▸ **Goal of the exercise**
Identify every line in the records below that contains the word "毫秒被调用一次", and reproduce each one.

▸ **Input data**

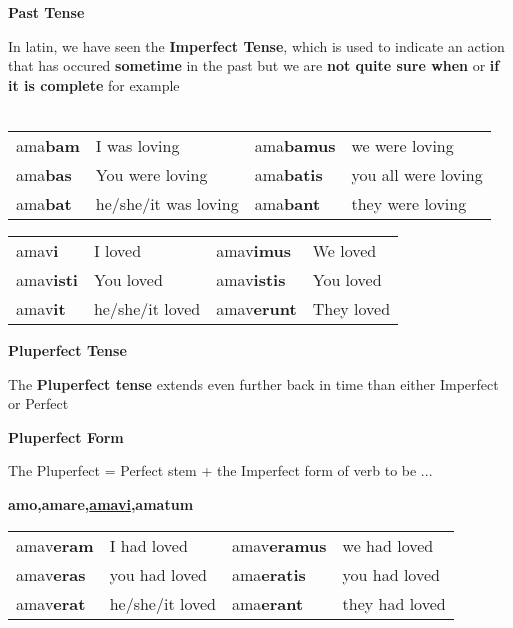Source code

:\begin{center}
  {\textbf{\huge Past Tense}}
\end{center}
In latin, we have seen the \textbf{Imperfect Tense},
which is used to indicate an action that has occured 
\textbf{sometime} in the past but we are \textbf{not quite 
sure when } or \textbf{if it is complete} for example \\ \\
\begin{center}
   \begin{tabular}{llll}
    ama\textbf{bam} & I was loving & ama\textbf{bamus} & we were loving \\ 
    ama\textbf{bas} & You were loving & ama\textbf{batis} & you all were loving \\ 
    ama\textbf{bat} & he/she/it was loving & ama\textbf{bant} & they were loving 
   \end{tabular} 
\end{center}
\begin{center}
  \begin{tabular}{llll}
    amav\textbf{i} & I loved & amav\textbf{imus} & We loved \\ 
    amav\textbf{isti} & You loved & amav\textbf{istis} & You loved \\ 
    amav\textbf{it} & he/she/it loved & amav\textbf{erunt} & They loved 
  \end{tabular}
\end{center}
\begin{center}
  {\textbf{\huge Pluperfect Tense}}
\end{center}
The \textbf{Pluperfect tense} extends even further back in time
than either Imperfect or Perfect \\ 
\begin{center}
  {\textbf{\huge Pluperfect Form}}
\end{center}
The Pluperfect = Perfect stem + the Imperfect form of verb to be ...
\begin{center}
  \textbf{\Large amo,amare,\underline{amavi},amatum}
\end{center}
\begin{center}
  \begin{tabular}{llll}
    amav\textbf{eram} & I had loved & amav\textbf{eramus} & we had loved \\ 
    amav\textbf{eras} & you had loved & ama\textbf{eratis} & you had loved \\ 
    amav\textbf{erat} & he/she/it loved & ama\textbf{erant} & they had loved
  \end{tabular}
\end{center}
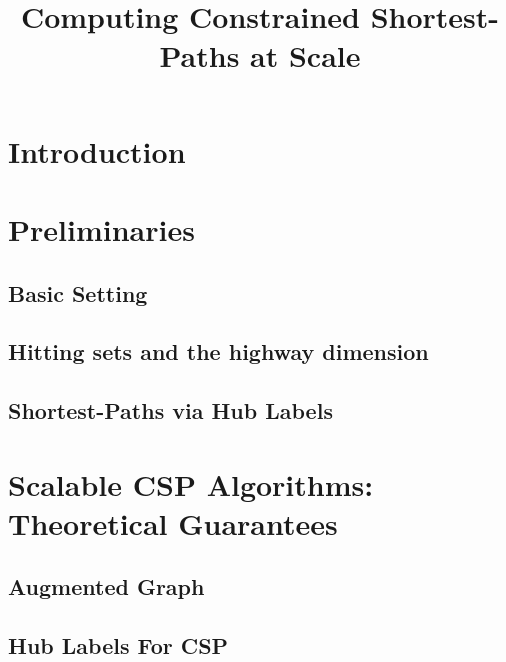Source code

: \documentclass{article}
\title{Computing Constrained Shortest-Paths at Scale}
\author{}
\theoremstyle{plain}
\theoremstyle{definition}
\begin{document}
\maketitle

\begin{abstract}
	
\end{abstract}

\section{Introduction}

%

\section{Preliminaries}
\label{sec:prelim}

\subsection{Basic Setting}
\label{ssec:basic}


\subsection{Hitting sets and the highway dimension}
\label{ssec:hddef}


\subsection{Shortest-Paths via Hub Labels}
\label{ssec:hldef}


\section{Scalable CSP Algorithms:\texorpdfstring{\\}{ } Theoretical Guarantees}
\label{sec:chd}


\subsection{Augmented Graph}
\label{ssec:aug}


\subsection{Hub Labels For CSP}
\label{ssec:hlcsp}

\end{document}
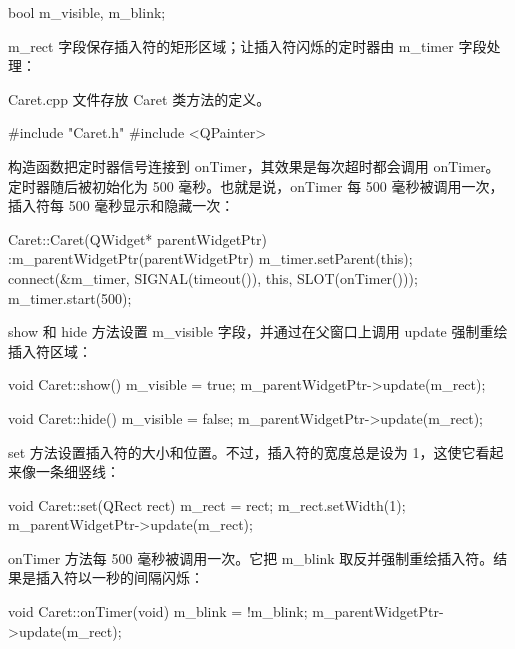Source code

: \begin{codebox}
    bool m_visible, m_blink;
\end{codebox}

m\_rect 字段保存插入符的矩形区域；让插入符闪烁的定时器由 m\_timer 字段处理：

\begin{codebox}
    QRect m_rect;
    QTimer m_timer;
  };

#endif // CARET_H
\end{codebox}

Caret.cpp 文件存放 Caret 类方法的定义。

\medskip{}

\begin{codebox}
#include "Caret.h"
#include <QPainter>
\end{codebox}

构造函数把定时器信号连接到 onTimer，其效果是每次超时都会调用 onTimer。定时器随后被初始化为 500 毫秒。也就是说，onTimer 每 500 毫秒被调用一次，插入符每 500 毫秒显示和隐藏一次：

\begin{codebox}
Caret::Caret(QWidget* parentWidgetPtr)
  :m_parentWidgetPtr(parentWidgetPtr) {
  m_timer.setParent(this);
  connect(&m_timer, SIGNAL(timeout()), this, SLOT(onTimer()));
  m_timer.start(500);
}
\end{codebox}

show 和 hide 方法设置 m\_visible 字段，并通过在父窗口上调用 update 强制重绘插入符区域：

\begin{codebox}
void Caret::show() {
  m_visible = true;
  m_parentWidgetPtr->update(m_rect);
}

void Caret::hide() {
  m_visible = false;
  m_parentWidgetPtr->update(m_rect);
}
\end{codebox}

set 方法设置插入符的大小和位置。不过，插入符的宽度总是设为 1，这使它看起来像一条细竖线：

\begin{codebox}
void Caret::set(QRect rect) {
  m_rect = rect;
  m_rect.setWidth(1);
  m_parentWidgetPtr->update(m_rect);
}
\end{codebox}

onTimer 方法每 500 毫秒被调用一次。它把 m\_blink 取反并强制重绘插入符。结果是插入符以一秒的间隔闪烁：

\begin{codebox}
void Caret::onTimer(void) {
  m_blink = !m_blink;
  m_parentWidgetPtr->update(m_rect);
}
\end{codebox}

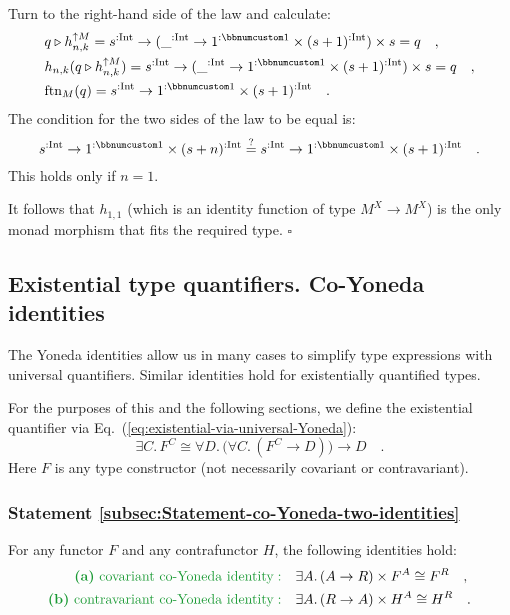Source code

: Turn to the right-hand side of the law and calculate:
\begin{align*}
 & q\triangleright h_{n,k}^{\uparrow M}=s^{:\text{Int}}\rightarrow(\_^{:\text{Int}}\rightarrow1^{:\bbnum 1}\times(s+1)^{:\text{Int}})\times s=q\quad,\\
 & h_{n,k}(q\triangleright h_{n,k}^{\uparrow M})=s^{:\text{Int}}\rightarrow(\_^{:\text{Int}}\rightarrow1^{:\bbnum 1}\times(s+1)^{:\text{Int}})\times s=q\quad,\\
 & \text{ftn}_{M}(q)=s^{:\text{Int}}\rightarrow1^{:\bbnum 1}\times(s+1)^{:\text{Int}}\quad.
\end{align*}
The condition for the two sides of the law to be equal is:
\[
s^{:\text{Int}}\rightarrow1^{:\bbnum 1}\times(s+n)^{:\text{Int}}\overset{?}{=}s^{:\text{Int}}\rightarrow1^{:\bbnum 1}\times(s+1)^{:\text{Int}}\quad.
\]
This holds only if $n=1$.

It follows that $h_{1,1}$ (which is an identity function of type
$M^{X}\rightarrow M^{X}$) is the only monad morphism that fits the
required type. $\square$

\subsection{Existential type quantifiers. Co-Yoneda identities}

The Yoneda identities allow us in many cases to simplify type expressions
with universal quantifiers. Similar identities hold for existentially
quantified types.

For the purposes of this and the following sections, we define the
existential quantifier via Eq.~(\ref{eq:existential-via-universal-Yoneda}):
\[
\exists C.\,F^{C}\cong\forall D.\,\big(\forall C.\,(F^{C}\rightarrow D)\big)\rightarrow D\quad.
\]
Here $F$ is any type constructor (not necessarily covariant or contravariant).

\subsubsection{Statement \label{subsec:Statement-co-Yoneda-two-identities}\ref{subsec:Statement-co-Yoneda-two-identities}}

For any functor $F$ and any contrafunctor $H$, the following identities
hold:
\begin{align*}
{\color{greenunder}\text{\textbf{(a)} }\text{covariant co-Yoneda identity}:}\quad & \exists A.\,(A\rightarrow R)\times F^{A}\cong F^{R}\quad,\\
{\color{greenunder}\text{\textbf{(b)} }\text{contravariant co-Yoneda identity}:}\quad & \exists A.\,(R\rightarrow A)\times H^{A}\cong H^{R}\quad.
\end{align*}


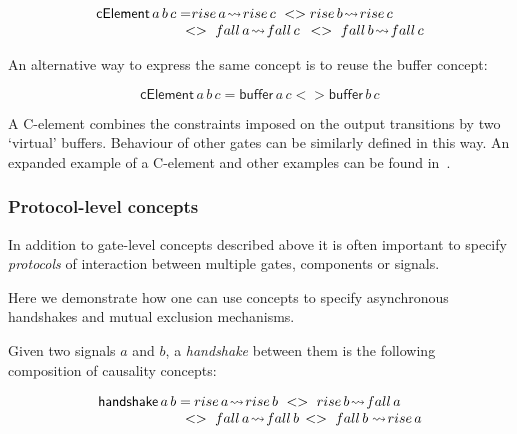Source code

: \documentclass[british,conference,compsoc]{IEEEtran}
\begin{document}
\[
\begin{array}{lcl}
\mathsf{cElement}\,a\, b\, c=&\hspace{-10mm}rise\,a\!\rightsquigarrow\! 
	rise\,c\ <> rise\,b\!\rightsquigarrow\! rise\,c\ \\
&\hspace{-5mm}<>\ fall\,a\!\rightsquigarrow\! fall\,c\ \,
	<>\ fall\,b\!\rightsquigarrow\! fall\,c
\end{array}
\]

\vspace{-1mm}

An alternative way to express the same concept is to reuse the buffer concept:

\vspace{-3mm}

\[
\mathsf{cElement}\,a\, b\, c=\mathsf{buffer}\,a\, c <> \mathsf{buffer}\,b\, c
\]

\vspace{-1mm}

A C-element combines the constraints imposed on the output
transitions by two `virtual' buffers. Behaviour of other gates can be similarly
defined in this way. An expanded example of a C-element and other examples can 
be found in~\cite{2015_Beaumont_MEMOCODE}.

\vspace{-2mm}

\subsubsection{Protocol-level concepts} In addition to gate-level concepts
described above it is often important to specify \emph{protocols}
of interaction between multiple gates, components or signals. 

Here we demonstrate how one can use concepts to specify asynchronous handshakes
and mutual exclusion mechanisms.

Given two signals $a$ and $b$, a \emph{handshake} between them is
the following composition of causality concepts:

\[
\begin{array}{lcl}
\mathsf{handshake}\,a\, b=&\hspace{-8mm}rise\,a\!\rightsquigarrow\! rise\,b\ 
	<>\ rise\,b\!\rightsquigarrow\! fall\,a \\
&\hspace{-5mm}<>\ fall\,a\!\rightsquigarrow\! fall\,b \, 
	<>\ fall\,b \rightsquigarrow\! rise\,a
\end{array}
\]
\end{document}
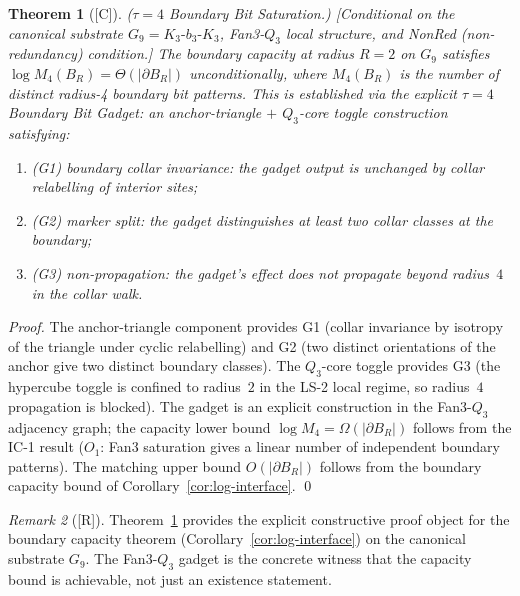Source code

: \documentclass[12pt,oneside]{amsbook}
\theoremstyle{plain}
\newtheorem{theorem}{Theorem}[section]
\theoremstyle{definition}
\theoremstyle{remark}
\newtheorem{remark}[theorem]{Remark}
\newcommand{\status}[1]{\textup{[#1]}}
\begin{document}
\begin{theorem}[\status{C}]\label{thm:tau4-saturation}
\textup{($\tau=4$ Boundary Bit Saturation.)}
\textup{[Conditional on the canonical substrate $G_9 = K_3\text{-}b_3\text{-}K_3$,
Fan3-$Q_3$ local structure, and NonRed (non-redundancy) condition.]}
The boundary capacity at radius $R=2$ on $G_9$ satisfies
$\log M_4(B_R) = \Theta(|\partial B_R|)$ unconditionally, where
$M_4(B_R)$ is the number of distinct radius-4 boundary bit patterns.
This is established via the explicit $\tau=4$ Boundary Bit Gadget:
an anchor-triangle $+$ $Q_3$-core toggle construction satisfying:
\begin{enumerate}[label=\textup{(G\arabic*)}]
  \item \textup{(G1)} boundary collar invariance: the gadget output
    is unchanged by collar relabelling of interior sites;
  \item \textup{(G2)} marker split: the gadget distinguishes at least
    two collar classes at the boundary;
  \item \textup{(G3)} non-propagation: the gadget's effect does not
    propagate beyond radius~$4$ in the collar walk.
\end{enumerate}
\end{theorem}

\begin{proof}
The anchor-triangle component provides G1 (collar invariance by
isotropy of the triangle under cyclic relabelling) and G2 (two
distinct orientations of the anchor give two distinct boundary classes).
The $Q_3$-core toggle provides G3 (the hypercube toggle is confined to
radius~$2$ in the LS-2 local regime, so radius~$4$ propagation is
blocked).  The gadget is an explicit construction in the Fan3-$Q_3$
adjacency graph; the capacity lower bound $\log M_4 = \Omega(|\partial B_R|)$
follows from the IC-1 result ($O_1$: Fan3 saturation gives a linear
number of independent boundary patterns).  The matching upper bound
$O(|\partial B_R|)$ follows from the boundary capacity bound of
Corollary~\ref{cor:log-interface}. \qed
\end{proof}

\begin{remark}[\status{R}]
Theorem~\ref{thm:tau4-saturation} provides the explicit constructive
proof object for the boundary capacity theorem
(Corollary~\ref{cor:log-interface}) on the canonical substrate $G_9$.
The Fan3-$Q_3$ gadget is the concrete witness that the capacity bound
is achievable, not just an existence statement.
\end{remark}
\end{document}

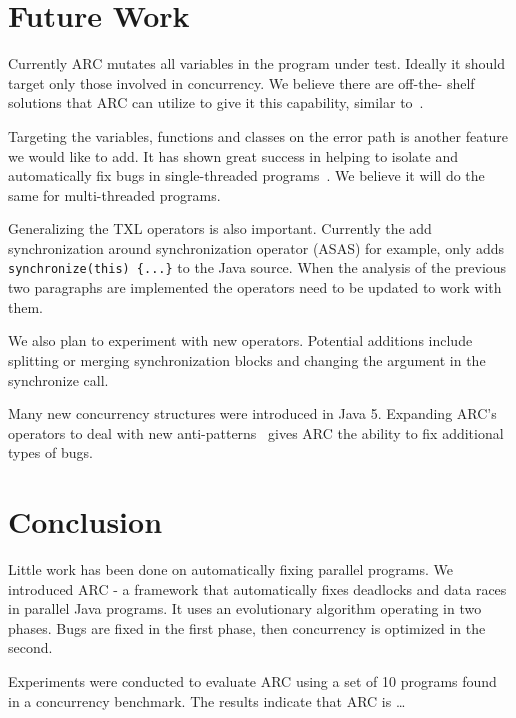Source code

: \documentclass{llncs}
\begin{document}

\section{Future Work}
\label{sec:future_work}

Currently ARC mutates all variables in the program under test. Ideally it
should target only those involved in concurrency. We believe there are off-the-
shelf solutions that ARC can utilize to give it this capability, similar
to~\cite{CM08, HP00}.

Targeting the variables, functions and classes on the error path is another
feature we would like to add. It has shown great success in helping to isolate
and automatically fix bugs in single-threaded programs~\cite{FNWG09, NWLF09,
WFGN10, GNFW11}. We believe it will do the same for multi-threaded programs.

Generalizing the TXL operators is also important. Currently the add
synchronization around synchronization operator (ASAS) for example, only adds
\texttt{synchronize(this) \{...\}} to the Java source. When the analysis of the
previous two paragraphs are implemented the operators need to be updated to
work with them.

We also plan to experiment with new operators. Potential additions include
splitting or merging synchronization blocks and changing the argument in the
synchronize call.

Many new concurrency structures were introduced in Java 5. Expanding ARC's
operators to deal with new anti-patterns~\cite{BJ09, BCD06} gives ARC the
ability to fix additional types of bugs.

\section{Conclusion}
\label{sec:conclusion}

Little work has been done on automatically fixing parallel programs. We
introduced ARC - a framework that automatically fixes deadlocks and data races
in parallel Java programs. It uses an evolutionary algorithm operating in two
phases. Bugs are fixed in the first phase, then concurrency is optimized in the
second.

Experiments were conducted to evaluate ARC using a set of 10 programs found in
a concurrency benchmark. The results indicate that ARC is \ldots %



\end{document}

▸ **Completed exercise**
构造函数把定时器信号连接到 onTimer，其效果是每次超时都会调用 onTimer。定时器随后被初始化为 500 毫秒。也就是说，onTimer 每 500 毫秒被调用一次，插入符每 500 毫秒显示和隐藏一次：
onTimer 方法每 500 毫秒被调用一次。它把 m\_blink 取反并强制重绘插入符。结果是插入符以一秒的间隔闪烁：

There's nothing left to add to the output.